The museum conducts conferences and associated exhibitions on a regular basis.

History of Earth and Man National Museum

The Earth and Man National Museum is housed in a one-of-a-kind architectural structure in the heart of Sofia, which was built as part of the Sofia Arsenal complex towards the end of the nineteenth century. It is one of the country’s first monolithic reinforced concrete structures with anti-earthquake walls.

The complex’s first mention dates back to 1882, when Sofia’s ordnance depot was renamed Sofia’s Armaments Factory. The structure was renamed Sofia Artillery Arsenal by Knyaz Ferdinand in 1899.

Three of the original complex’s structures have been maintained to this day. The Earth and Man National Museum, the Contemporary Art Museum, and the Garrison Gun Shooting Range Memorial are now housed there.

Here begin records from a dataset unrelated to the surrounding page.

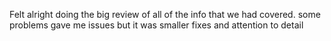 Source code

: Felt alright doing the big review of all of the info that we had covered. some problems gave me issues but it was smaller fixes and attention to detail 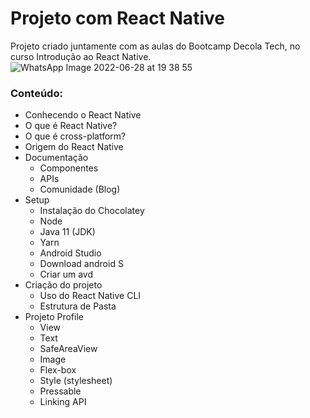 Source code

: # Projeto com React Native
Projeto criado juntamente com as aulas do Bootcamp Decola Tech, no curso Introdução ao React Native.
![WhatsApp Image 2022-06-28 at 19 38 55](https://user-images.githubusercontent.com/48449273/176316220-f1d1e351-1ef0-49d3-8a42-87db42370ce8.jpeg)

### Conteúdo:
* Conhecendo o React Native
* O que é React Native?
* O que é cross-platform?
* Origem do React Native
* Documentação
  * Componentes
  * APIs
  * Comunidade (Blog)
* Setup
  * Instalação do Chocolatey
  * Node
  * Java 11 (JDK)
  * Yarn
  * Android Studio
   * Download android S
   * Criar um avd
* Criação do projeto  
   * Uso do React Native CLI
   * Estrutura de Pasta
* Projeto Profile
   * View
   * Text
   * SafeAreaView
   * Image
   * Flex-box
   * Style (stylesheet)
   * Pressable
   * Linking API
   
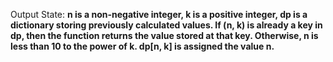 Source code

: Output State: **n is a non-negative integer, k is a positive integer, dp is a dictionary storing previously calculated values. If (n, k) is already a key in dp, then the function returns the value stored at that key. Otherwise, n is less than 10 to the power of k. dp[n, k] is assigned the value n.** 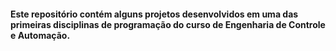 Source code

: #### Este repositório contém alguns projetos desenvolvidos em uma das primeiras disciplinas de programação do curso de Engenharia de Controle e Automação.

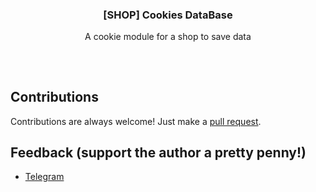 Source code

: 
<h3 align="center">[SHOP] Cookies DataBase</h3>
<p align="center">A cookie module for a shop to save data</p>
<h2></h2>
</p>
<br />

## Contributions
Contributions are always welcome!
Just make a [pull request](../../pulls).

## Feedback (support the author a pretty penny!)
* [Telegram](https://t.me/LocoCat)

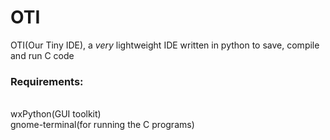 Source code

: # OTI
OTI(Our Tiny IDE), a *very* lightweight IDE written in python to save, compile and run C code

<h3>Requirements:</h3><br/>
wxPython(GUI toolkit)<br/>
gnome-terminal(for running the C programs)
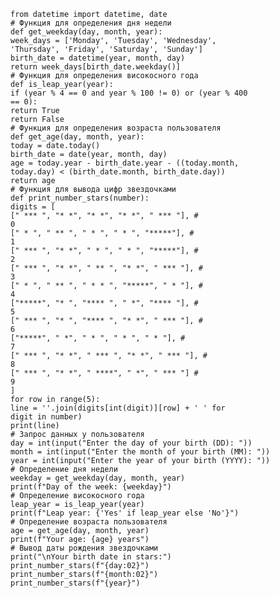     from datetime import datetime, date
    # Функция для определения дня недели
    def get_weekday(day, month, year):
    week_days = ['Monday', 'Tuesday', 'Wednesday',
    'Thursday', 'Friday', 'Saturday', 'Sunday']
    birth_date = datetime(year, month, day)
    return week_days[birth_date.weekday()]
    # Функция для определения високосного года
    def is_leap_year(year):
    if (year % 4 == 0 and year % 100 != 0) or (year % 400
    == 0):
    return True
    return False
    # Функция для определения возраста пользователя
    def get_age(day, month, year):
    today = date.today()
    birth_date = date(year, month, day)
    age = today.year - birth_date.year - ((today.month,
    today.day) < (birth_date.month, birth_date.day))
    return age
    # Функция для вывода цифр звездочками
    def print_number_stars(number):
    digits = [
    [" *** ", "* *", "* *", "* *", " *** "], #
    0
    [" * ", " ** ", " * ", " * ", "*****"], #
    1
    [" *** ", "* *", " * ", " * ", "*****"], #
    2
    [" *** ", "* *", " ** ", "* *", " *** "], #
    3
    [" * ", " ** ", " * * ", "*****", " * "], #
    4
    ["*****", "* ", "**** ", " *", "**** "], #
    5
    [" *** ", "* ", "**** ", "* *", " *** "], #
    6
    ["*****", " *", " * ", " * ", " * "], #
    7
    [" *** ", "* *", " *** ", "* *", " *** "], #
    8
    [" *** ", "* *", " ****", " *", " *** "] #
    9
    ]
    for row in range(5):
    line = ''.join(digits[int(digit)][row] + ' ' for
    digit in number)
    print(line)
    # Запрос данных у пользователя
    day = int(input("Enter the day of your birth (DD): "))
    month = int(input("Enter the month of your birth (MM): "))
    year = int(input("Enter the year of your birth (YYYY): "))
    # Определение дня недели
    weekday = get_weekday(day, month, year)
    print(f"Day of the week: {weekday}")
    # Определение високосного года
    leap_year = is_leap_year(year)
    print(f"Leap year: {'Yes' if leap_year else 'No'}")
    # Определение возраста пользователя
    age = get_age(day, month, year)
    print(f"Your age: {age} years")
    # Вывод даты рождения звездочками
    print("\nYour birth date in stars:")
    print_number_stars(f"{day:02}")
    print_number_stars(f"{month:02}")
    print_number_stars(f"{year}")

For more than 30 years, the Arsenal manufactured ammunition with the monogram “-оиски рсенaл” (SA – Sofia Arsenal) and a lion emblem. The arsenal also repaired a range of weaponry.

The plant was relocated to Kazanluk in 1927. Only minor industrial operations are still housed in the former Arsenal building. The structure that now houses the Earth and Man National Museum was formerly the Arsenal’s Big Cartwright’s Workshop.

The Arsenal Complex was given to the School for Officers of the Reserve, which was then situated in Knyazhevo, in the 1930s. The headquarters were situated in the current Contemporary Art Museum structure. The “Small Arsenal” functioned as the school’s dining room, the Garrison Gun Shooting Range Memorial served as the school’s shooting range, and the current Earth and Man National History Museum held the school’s gym.

The State Printing Establishment was transferred here shortly after September 9, 1944. Typesetting, letterpress black printing, letterpress colorful printing, chalcography, brochure and book binding were all established. The building served as a printing firm until 1975, when it was transferred to a newly built structure.

The Earth and Man National Museum (EMNM) was created on January 1, 1986 by Council of Ministers Decree No 50/30.12.1985 with the goal of locating, collecting, preserving, and presenting minerals and their derivatives. The old State Printing Establishment ‘Georgi Dimitrov’ building on the former boulevard ‘G.Traikov’ (‘Cherni Vrah’ now) was given to the EMNM for free.

The structure has been rehabilitated, designated a cultural monument, and fitted to the demands of the Earth and Man National Museum. Hristo Ganchev, an architect, designed the building rehabilitation project. The interior was designed by Ivan Radev, and the paintings in the hall were created by Teofan Sokerov.

The museum formally opened to the public on June 19, 1987, after an 18-month restoration.